Every record that follows should be printed verbatim.

» **RECORDS SHOWN**:
□ □ □ □ □

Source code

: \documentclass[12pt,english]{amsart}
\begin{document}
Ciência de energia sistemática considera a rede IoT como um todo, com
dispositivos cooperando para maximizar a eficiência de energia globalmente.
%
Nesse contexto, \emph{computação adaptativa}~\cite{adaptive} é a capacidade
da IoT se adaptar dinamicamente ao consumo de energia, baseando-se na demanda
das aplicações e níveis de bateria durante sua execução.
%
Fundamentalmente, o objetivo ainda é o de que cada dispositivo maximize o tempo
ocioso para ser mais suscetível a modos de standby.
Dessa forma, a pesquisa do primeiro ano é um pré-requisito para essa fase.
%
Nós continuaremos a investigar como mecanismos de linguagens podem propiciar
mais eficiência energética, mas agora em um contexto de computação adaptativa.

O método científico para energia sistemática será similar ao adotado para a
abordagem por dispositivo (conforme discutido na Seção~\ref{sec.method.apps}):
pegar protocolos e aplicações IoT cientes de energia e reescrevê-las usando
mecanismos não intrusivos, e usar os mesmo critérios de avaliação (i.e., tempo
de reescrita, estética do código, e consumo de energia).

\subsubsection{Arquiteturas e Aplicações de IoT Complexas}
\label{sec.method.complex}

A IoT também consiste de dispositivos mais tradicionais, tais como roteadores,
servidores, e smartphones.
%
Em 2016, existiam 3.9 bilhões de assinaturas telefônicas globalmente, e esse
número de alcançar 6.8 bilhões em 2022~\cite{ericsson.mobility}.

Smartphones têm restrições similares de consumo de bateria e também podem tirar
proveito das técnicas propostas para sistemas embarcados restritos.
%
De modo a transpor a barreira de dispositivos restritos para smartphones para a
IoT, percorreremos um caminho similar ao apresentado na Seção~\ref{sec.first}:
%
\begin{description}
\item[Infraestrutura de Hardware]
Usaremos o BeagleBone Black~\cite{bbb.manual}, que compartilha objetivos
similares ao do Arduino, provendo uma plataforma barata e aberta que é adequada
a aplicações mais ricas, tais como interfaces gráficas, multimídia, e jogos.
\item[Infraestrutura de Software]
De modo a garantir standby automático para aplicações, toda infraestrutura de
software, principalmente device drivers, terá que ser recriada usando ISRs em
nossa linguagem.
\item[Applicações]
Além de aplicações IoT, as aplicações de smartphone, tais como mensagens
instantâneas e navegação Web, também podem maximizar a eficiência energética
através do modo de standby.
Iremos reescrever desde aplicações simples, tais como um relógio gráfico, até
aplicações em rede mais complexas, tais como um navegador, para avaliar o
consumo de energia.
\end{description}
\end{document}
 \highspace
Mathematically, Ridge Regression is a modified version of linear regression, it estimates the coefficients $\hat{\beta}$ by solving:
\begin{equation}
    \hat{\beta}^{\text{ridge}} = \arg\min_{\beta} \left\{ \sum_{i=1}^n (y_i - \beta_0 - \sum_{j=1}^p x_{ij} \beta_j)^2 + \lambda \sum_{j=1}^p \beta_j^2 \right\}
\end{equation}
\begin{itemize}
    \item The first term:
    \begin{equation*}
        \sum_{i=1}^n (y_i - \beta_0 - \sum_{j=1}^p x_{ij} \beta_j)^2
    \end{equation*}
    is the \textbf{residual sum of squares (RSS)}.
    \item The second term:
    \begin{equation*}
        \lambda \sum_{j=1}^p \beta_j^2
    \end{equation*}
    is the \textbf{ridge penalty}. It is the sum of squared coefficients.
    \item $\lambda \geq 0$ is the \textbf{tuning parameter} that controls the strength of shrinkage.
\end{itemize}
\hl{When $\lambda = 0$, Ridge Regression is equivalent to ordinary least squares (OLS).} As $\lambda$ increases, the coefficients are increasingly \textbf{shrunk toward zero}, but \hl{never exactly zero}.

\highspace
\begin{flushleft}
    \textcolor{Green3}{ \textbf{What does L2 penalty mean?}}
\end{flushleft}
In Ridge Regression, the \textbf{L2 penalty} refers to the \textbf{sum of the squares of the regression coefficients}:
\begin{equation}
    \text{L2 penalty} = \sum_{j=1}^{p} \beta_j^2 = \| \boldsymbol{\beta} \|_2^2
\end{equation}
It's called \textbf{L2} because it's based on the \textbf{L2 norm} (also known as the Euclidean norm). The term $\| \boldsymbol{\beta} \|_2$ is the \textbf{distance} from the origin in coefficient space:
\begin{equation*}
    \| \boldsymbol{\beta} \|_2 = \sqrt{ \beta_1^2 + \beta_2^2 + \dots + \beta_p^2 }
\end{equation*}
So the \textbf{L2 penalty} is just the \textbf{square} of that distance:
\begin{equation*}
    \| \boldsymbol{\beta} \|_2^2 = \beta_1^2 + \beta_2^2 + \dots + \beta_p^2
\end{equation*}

□ □ □ □ □

» **WRITTEN ANSWER**:
Source code

: \documentclass[12pt,english]{amsart}
\begin{document}
Ciência de energia sistemática considera a rede IoT como um todo, com
dispositivos cooperando para maximizar a eficiência de energia globalmente.
%
Nesse contexto, \emph{computação adaptativa}~\cite{adaptive} é a capacidade
da IoT se adaptar dinamicamente ao consumo de energia, baseando-se na demanda
das aplicações e níveis de bateria durante sua execução.
%
Fundamentalmente, o objetivo ainda é o de que cada dispositivo maximize o tempo
ocioso para ser mais suscetível a modos de standby.
Dessa forma, a pesquisa do primeiro ano é um pré-requisito para essa fase.
%
Nós continuaremos a investigar como mecanismos de linguagens podem propiciar
mais eficiência energética, mas agora em um contexto de computação adaptativa.

O método científico para energia sistemática será similar ao adotado para a
abordagem por dispositivo (conforme discutido na Seção~\ref{sec.method.apps}):
pegar protocolos e aplicações IoT cientes de energia e reescrevê-las usando
mecanismos não intrusivos, e usar os mesmo critérios de avaliação (i.e., tempo
de reescrita, estética do código, e consumo de energia).

\subsubsection{Arquiteturas e Aplicações de IoT Complexas}
\label{sec.method.complex}

A IoT também consiste de dispositivos mais tradicionais, tais como roteadores,
servidores, e smartphones.
%
Em 2016, existiam 3.9 bilhões de assinaturas telefônicas globalmente, e esse
número de alcançar 6.8 bilhões em 2022~\cite{ericsson.mobility}.

Smartphones têm restrições similares de consumo de bateria e também podem tirar
proveito das técnicas propostas para sistemas embarcados restritos.
%
De modo a transpor a barreira de dispositivos restritos para smartphones para a
IoT, percorreremos um caminho similar ao apresentado na Seção~\ref{sec.first}:
%
\begin{description}
\item[Infraestrutura de Hardware]
Usaremos o BeagleBone Black~\cite{bbb.manual}, que compartilha objetivos
similares ao do Arduino, provendo uma plataforma barata e aberta que é adequada
a aplicações mais ricas, tais como interfaces gráficas, multimídia, e jogos.
\item[Infraestrutura de Software]
De modo a garantir standby automático para aplicações, toda infraestrutura de
software, principalmente device drivers, terá que ser recriada usando ISRs em
nossa linguagem.
\item[Applicações]
Além de aplicações IoT, as aplicações de smartphone, tais como mensagens
instantâneas e navegação Web, também podem maximizar a eficiência energética
através do modo de standby.
Iremos reescrever desde aplicações simples, tais como um relógio gráfico, até
aplicações em rede mais complexas, tais como um navegador, para avaliar o
consumo de energia.
\end{description}
\end{document}
 \highspace
Mathematically, Ridge Regression is a modified version of linear regression, it estimates the coefficients $\hat{\beta}$ by solving:
\begin{equation}
    \hat{\beta}^{\text{ridge}} = \arg\min_{\beta} \left\{ \sum_{i=1}^n (y_i - \beta_0 - \sum_{j=1}^p x_{ij} \beta_j)^2 + \lambda \sum_{j=1}^p \beta_j^2 \right\}
\end{equation}
\begin{itemize}
    \item The first term:
    \begin{equation*}
        \sum_{i=1}^n (y_i - \beta_0 - \sum_{j=1}^p x_{ij} \beta_j)^2
    \end{equation*}
    is the \textbf{residual sum of squares (RSS)}.
    \item The second term:
    \begin{equation*}
        \lambda \sum_{j=1}^p \beta_j^2
    \end{equation*}
    is the \textbf{ridge penalty}. It is the sum of squared coefficients.
    \item $\lambda \geq 0$ is the \textbf{tuning parameter} that controls the strength of shrinkage.
\end{itemize}
\hl{When $\lambda = 0$, Ridge Regression is equivalent to ordinary least squares (OLS).} As $\lambda$ increases, the coefficients are increasingly \textbf{shrunk toward zero}, but \hl{never exactly zero}.

\highspace
\begin{flushleft}
    \textcolor{Green3}{ \textbf{What does L2 penalty mean?}}
\end{flushleft}
In Ridge Regression, the \textbf{L2 penalty} refers to the \textbf{sum of the squares of the regression coefficients}:
\begin{equation}
    \text{L2 penalty} = \sum_{j=1}^{p} \beta_j^2 = \| \boldsymbol{\beta} \|_2^2
\end{equation}
It's called \textbf{L2} because it's based on the \textbf{L2 norm} (also known as the Euclidean norm). The term $\| \boldsymbol{\beta} \|_2$ is the \textbf{distance} from the origin in coefficient space:
\begin{equation*}
    \| \boldsymbol{\beta} \|_2 = \sqrt{ \beta_1^2 + \beta_2^2 + \dots + \beta_p^2 }
\end{equation*}
So the \textbf{L2 penalty} is just the \textbf{square} of that distance:
\begin{equation*}
    \| \boldsymbol{\beta} \|_2^2 = \beta_1^2 + \beta_2^2 + \dots + \beta_p^2
\end{equation*}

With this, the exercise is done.